In our modern, highly social-media, mediated, world, this would be the part where the film would simply end. Both parties would dig in, go for the easy straw-man (and straw-women) talking points, and neither would listen to the other, too busy posting an out-of-context video on Instagram or TikToc. Nobody would risk their world view, only validate it with outrage. End of story.
Not here, though.
It is nice to see a film about two people, of different ages, backgrounds, genders, and lives, willing to engage with one another, without letting the biases and tribes pinch the flow of the discourse. It is not just talking. It is reacting. These actors both know their way around a good reaction shot.
In a film where you really only have a few shooting angles and cutting strategies, ace cinematographer Phedon Papamichael gets the MVP award for bringing the movements of the eyes, the subtle body language, and the soft glow of the city outside the car windows, into a state of visual pleasure. 

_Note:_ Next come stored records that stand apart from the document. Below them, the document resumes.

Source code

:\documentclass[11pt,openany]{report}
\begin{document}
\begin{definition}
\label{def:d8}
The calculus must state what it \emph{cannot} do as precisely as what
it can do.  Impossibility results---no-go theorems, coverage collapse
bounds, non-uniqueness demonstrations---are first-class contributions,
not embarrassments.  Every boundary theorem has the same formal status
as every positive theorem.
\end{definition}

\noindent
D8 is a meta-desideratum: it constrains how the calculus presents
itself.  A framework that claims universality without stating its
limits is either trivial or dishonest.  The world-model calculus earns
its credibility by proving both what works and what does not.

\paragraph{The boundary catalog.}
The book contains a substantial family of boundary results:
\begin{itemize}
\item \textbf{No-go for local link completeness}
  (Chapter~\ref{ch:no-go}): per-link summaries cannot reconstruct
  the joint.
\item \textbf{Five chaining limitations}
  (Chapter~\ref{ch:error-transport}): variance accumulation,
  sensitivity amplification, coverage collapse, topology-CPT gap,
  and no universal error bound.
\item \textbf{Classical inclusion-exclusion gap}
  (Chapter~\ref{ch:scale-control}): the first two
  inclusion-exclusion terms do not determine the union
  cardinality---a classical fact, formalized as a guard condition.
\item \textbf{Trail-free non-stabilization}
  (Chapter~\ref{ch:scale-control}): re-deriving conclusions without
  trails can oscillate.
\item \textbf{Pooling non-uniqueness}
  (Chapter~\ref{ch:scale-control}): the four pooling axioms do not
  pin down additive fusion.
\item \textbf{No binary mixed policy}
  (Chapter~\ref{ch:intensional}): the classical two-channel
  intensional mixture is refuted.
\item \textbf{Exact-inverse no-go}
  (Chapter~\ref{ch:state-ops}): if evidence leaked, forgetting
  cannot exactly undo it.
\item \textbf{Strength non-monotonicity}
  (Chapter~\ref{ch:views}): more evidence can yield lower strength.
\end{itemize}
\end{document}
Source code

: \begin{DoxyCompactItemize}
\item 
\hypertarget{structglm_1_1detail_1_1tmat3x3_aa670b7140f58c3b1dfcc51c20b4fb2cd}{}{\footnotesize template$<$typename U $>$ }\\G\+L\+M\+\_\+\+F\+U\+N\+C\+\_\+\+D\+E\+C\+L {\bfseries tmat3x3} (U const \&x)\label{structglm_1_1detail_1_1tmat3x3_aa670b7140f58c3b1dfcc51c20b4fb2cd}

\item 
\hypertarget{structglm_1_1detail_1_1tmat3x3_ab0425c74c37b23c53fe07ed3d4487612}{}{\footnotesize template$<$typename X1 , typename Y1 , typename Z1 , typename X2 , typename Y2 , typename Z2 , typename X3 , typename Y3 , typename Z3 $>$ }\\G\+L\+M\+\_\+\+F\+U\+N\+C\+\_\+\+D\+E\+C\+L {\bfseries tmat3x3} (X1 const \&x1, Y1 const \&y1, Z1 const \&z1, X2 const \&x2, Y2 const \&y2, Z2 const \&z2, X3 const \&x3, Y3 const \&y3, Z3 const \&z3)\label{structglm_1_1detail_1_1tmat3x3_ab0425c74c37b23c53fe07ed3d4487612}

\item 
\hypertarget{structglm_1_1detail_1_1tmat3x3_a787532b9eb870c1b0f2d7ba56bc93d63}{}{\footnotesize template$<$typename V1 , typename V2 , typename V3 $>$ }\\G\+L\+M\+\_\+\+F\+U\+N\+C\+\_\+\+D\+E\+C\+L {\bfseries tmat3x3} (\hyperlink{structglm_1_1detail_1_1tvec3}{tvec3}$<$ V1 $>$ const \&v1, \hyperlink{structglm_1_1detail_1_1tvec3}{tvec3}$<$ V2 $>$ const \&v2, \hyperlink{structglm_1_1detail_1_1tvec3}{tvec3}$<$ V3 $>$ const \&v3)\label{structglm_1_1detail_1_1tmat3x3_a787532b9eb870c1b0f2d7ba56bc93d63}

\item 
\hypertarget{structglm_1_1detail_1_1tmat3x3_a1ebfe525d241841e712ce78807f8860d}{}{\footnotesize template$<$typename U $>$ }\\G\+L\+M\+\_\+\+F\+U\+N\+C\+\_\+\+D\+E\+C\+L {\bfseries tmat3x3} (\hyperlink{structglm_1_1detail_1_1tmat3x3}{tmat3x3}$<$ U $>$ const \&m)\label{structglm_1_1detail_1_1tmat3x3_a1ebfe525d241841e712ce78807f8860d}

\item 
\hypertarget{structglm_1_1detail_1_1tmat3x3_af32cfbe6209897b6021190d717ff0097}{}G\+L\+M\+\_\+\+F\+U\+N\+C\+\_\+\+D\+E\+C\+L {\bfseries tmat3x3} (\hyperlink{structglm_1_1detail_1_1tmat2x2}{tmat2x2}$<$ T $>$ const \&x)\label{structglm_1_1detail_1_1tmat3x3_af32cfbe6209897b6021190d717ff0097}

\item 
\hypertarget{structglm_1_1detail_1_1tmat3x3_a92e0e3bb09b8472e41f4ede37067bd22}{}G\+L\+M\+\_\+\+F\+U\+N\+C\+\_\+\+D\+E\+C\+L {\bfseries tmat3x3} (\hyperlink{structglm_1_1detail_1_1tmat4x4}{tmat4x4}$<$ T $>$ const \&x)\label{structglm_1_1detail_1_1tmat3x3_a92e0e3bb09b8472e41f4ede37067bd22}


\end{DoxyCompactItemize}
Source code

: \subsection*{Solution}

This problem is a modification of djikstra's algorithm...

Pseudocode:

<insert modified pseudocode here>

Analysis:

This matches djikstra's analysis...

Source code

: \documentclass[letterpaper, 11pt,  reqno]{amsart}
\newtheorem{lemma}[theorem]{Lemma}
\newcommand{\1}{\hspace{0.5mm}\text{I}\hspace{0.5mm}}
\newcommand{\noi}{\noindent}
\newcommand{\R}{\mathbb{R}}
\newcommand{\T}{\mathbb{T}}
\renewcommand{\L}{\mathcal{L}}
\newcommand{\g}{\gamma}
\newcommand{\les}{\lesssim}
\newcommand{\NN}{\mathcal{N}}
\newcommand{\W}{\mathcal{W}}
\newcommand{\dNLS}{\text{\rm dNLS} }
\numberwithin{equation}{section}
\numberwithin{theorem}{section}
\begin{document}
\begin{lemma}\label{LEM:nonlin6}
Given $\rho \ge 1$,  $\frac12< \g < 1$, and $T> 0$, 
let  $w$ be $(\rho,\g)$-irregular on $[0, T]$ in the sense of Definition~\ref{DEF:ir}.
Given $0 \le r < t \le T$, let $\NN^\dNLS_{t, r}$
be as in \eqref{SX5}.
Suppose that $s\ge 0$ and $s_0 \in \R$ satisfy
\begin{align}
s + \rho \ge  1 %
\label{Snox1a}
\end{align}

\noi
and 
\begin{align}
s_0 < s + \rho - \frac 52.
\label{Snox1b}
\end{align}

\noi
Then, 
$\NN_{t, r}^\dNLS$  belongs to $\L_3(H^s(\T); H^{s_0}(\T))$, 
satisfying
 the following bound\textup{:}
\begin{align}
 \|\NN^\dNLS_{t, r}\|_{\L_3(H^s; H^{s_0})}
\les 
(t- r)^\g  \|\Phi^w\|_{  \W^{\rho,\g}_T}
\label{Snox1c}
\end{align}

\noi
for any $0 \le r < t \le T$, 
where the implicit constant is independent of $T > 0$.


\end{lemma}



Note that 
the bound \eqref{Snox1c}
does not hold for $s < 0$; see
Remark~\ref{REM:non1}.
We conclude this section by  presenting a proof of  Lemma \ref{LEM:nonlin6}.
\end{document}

While the mobile phone does come out here and there, to feature banal texts from her boyfriend (and, ugh, a dick pic), it only serves to underscore the platonic connection of ideas and perspectives, sizzling right there between two people present in the moment.
It is easy to get lost in the ebb and flow of Daddio. This would be the perfect film to stumble upon in the now old world of ‘channel surfing.’ The serendipity of finding and hanging out with these two, listening to good conversation, equal parts sparring and connecting.
If there is a trend I have noticed in 2023, it is a real desire in cinema, at least the art-house, to bring the art of engaged conversation back into the mainstream. Fuck the apps. Fuck being in control. Go out and live a little.
If movies are a reaction to the culture of bubbles and echo chambers, and a harbinger of the future rejection of such things, well then, we are probably going to be OK.